Sterling/Euro Currency Review June 2013

Thursday 04 July 2013

Despite suffering losses against the Euro throughout the second half of May, Sterling experienced an unremarkable start to June with rates treading water.

Eurozone economic data continues to disappoint, in contrast to improving UK data. However Sterling gains were minimal as speculation grows surrounding the intentions of incoming Bank of England Governor Mark Carney.

Sterling touched a high of €1.1808 (interbank) on 26th June after a low of €1.1640 (interbank) on 20th June, trading at an average rate of 1.1738 during June 2013, as illustrated on the graph below.

Euro buyers will be encouraged by improvements in the UK economic outlook and will hope this positivity will not be reversed under the stewardship of Mark Carney.

As illustrated between points A and B on the graph the GBP/EUR rate traded within an extremely tight range throughout the first half of June.

Sterling was supported by a plethora of significantly improved economic data from the UK which showed improvements in all aspects of the UK economy, leading Bank of England governor Mervyn King to claim that “there is now good reason to suppose that a gentle recovery is underway”, a statement supported by the National Institute of Economic and Social Research (NIESR) who released Gross Domestic Production (GDP) forecast for Q2 2013 forecasting that the UK economy grew by a very respectable 0.6% in Q2 2012.

Sterling gains were worryingly muted though as we once more witnessed the Euros resilience to appalling economic data from the Eurozone. Negative data included a growth downgrade from the European Central Bank (ECB), and Eurozone unemployment reaching record levels, with youth unemployment in Greece and Spain reaching a shocking level of 55%. This lead the International Monetary Fund (IMF) to urge further rate cuts from the ECB to stimulate economic growth.

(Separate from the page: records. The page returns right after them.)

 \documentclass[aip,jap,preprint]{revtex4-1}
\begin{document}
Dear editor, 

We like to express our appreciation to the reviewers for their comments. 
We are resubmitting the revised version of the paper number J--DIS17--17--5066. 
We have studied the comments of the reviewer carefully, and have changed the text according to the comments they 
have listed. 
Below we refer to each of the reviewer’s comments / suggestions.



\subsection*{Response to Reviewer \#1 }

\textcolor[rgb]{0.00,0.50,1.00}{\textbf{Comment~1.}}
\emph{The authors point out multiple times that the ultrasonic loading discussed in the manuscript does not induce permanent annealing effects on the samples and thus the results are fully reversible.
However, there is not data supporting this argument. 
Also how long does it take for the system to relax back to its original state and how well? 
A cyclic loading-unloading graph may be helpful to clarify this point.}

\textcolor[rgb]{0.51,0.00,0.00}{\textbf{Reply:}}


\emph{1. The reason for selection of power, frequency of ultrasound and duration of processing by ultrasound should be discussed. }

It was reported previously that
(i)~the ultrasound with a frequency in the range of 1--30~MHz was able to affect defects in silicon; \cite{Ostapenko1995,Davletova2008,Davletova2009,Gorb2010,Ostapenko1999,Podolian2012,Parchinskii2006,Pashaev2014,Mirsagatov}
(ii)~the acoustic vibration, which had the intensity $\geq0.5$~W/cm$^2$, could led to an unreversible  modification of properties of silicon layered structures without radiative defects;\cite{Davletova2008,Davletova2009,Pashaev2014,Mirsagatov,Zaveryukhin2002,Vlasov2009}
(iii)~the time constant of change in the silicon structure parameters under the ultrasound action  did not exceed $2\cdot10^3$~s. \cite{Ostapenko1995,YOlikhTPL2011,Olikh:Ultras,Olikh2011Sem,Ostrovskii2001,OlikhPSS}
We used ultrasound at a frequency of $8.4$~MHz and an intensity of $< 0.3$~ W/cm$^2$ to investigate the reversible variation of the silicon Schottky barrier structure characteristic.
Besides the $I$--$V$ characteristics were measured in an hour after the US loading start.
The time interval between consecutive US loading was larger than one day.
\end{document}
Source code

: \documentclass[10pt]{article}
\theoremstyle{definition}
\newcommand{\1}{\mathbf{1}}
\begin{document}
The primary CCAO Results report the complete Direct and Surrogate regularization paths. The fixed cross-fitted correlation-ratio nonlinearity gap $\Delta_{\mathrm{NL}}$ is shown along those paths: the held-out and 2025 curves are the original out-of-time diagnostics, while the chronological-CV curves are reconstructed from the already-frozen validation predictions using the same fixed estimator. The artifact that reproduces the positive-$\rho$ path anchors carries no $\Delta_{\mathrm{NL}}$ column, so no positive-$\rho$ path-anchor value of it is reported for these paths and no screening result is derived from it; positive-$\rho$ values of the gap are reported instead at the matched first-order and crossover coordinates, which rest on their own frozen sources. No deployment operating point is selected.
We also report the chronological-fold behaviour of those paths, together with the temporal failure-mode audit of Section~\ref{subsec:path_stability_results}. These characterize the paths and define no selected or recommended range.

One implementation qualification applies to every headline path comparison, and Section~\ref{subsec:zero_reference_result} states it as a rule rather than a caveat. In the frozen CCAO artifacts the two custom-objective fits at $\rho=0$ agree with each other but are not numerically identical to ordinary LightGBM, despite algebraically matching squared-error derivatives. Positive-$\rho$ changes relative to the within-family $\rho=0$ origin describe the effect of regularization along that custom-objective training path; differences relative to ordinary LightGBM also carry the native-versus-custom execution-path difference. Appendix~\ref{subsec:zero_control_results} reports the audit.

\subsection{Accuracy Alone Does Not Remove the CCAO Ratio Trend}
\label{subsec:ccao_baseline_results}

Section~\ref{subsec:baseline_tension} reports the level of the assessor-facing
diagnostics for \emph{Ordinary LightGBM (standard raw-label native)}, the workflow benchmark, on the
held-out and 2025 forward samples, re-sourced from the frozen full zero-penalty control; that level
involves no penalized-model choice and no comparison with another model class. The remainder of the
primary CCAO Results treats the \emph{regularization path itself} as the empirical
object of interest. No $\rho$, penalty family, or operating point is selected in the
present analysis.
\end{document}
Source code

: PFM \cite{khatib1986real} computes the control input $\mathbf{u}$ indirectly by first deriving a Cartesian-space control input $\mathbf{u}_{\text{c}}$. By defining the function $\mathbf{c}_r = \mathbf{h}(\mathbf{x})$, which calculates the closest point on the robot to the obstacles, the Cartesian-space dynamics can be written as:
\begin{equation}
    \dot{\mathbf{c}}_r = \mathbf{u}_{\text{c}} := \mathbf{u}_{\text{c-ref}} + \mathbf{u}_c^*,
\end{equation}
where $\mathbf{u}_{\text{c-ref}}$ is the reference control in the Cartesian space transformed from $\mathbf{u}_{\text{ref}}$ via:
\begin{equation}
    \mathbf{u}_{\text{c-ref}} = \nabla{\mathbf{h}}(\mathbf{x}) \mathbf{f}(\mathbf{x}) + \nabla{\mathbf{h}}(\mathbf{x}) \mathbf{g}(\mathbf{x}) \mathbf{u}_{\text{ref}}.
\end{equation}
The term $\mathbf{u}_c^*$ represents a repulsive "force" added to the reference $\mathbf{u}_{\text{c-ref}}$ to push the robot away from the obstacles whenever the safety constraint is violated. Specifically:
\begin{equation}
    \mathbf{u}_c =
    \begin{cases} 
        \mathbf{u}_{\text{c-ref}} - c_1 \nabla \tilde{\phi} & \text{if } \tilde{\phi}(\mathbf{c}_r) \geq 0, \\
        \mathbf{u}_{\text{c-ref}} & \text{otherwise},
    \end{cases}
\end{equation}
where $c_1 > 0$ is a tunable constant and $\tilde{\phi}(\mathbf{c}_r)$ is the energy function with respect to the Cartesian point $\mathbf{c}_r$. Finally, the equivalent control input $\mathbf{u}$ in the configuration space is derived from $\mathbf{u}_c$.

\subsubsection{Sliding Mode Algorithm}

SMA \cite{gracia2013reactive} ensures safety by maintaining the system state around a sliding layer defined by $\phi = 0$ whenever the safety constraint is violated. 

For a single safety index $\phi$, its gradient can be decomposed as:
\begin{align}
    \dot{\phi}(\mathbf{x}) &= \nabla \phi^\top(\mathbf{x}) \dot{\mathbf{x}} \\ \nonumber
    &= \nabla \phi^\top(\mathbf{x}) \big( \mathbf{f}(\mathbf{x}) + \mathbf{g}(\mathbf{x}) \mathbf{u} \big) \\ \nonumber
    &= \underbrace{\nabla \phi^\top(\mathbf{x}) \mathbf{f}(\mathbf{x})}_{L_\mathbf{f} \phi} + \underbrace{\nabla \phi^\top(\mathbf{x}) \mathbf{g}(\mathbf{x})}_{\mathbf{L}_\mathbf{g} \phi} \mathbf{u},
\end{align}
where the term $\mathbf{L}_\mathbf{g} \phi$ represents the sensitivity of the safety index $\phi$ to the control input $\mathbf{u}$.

The decrease in the GBP/EUR rate, illustrated by Point B, came on the announcement of an unexpected jump in inflation in the UK. High inflation currently has a negative impact on Sterling as it reflects an increase in the cost of living which has a negative knock-on effect on other sectors, stunting economic recovery. However, more importantly in the short-term, high inflation leaves the door open for further Quantitative Easing, the threat of which again weighed heavily on the Pound.

Sterling stability was quickly re-established from Point C as retail sale figures reflected significant improvements in the UK economy and the IMF issued an urgent call for immediate action to spur growth and employment, particularly in Spain, suggesting current ECB policies were insufficient, causing the Euro to falter.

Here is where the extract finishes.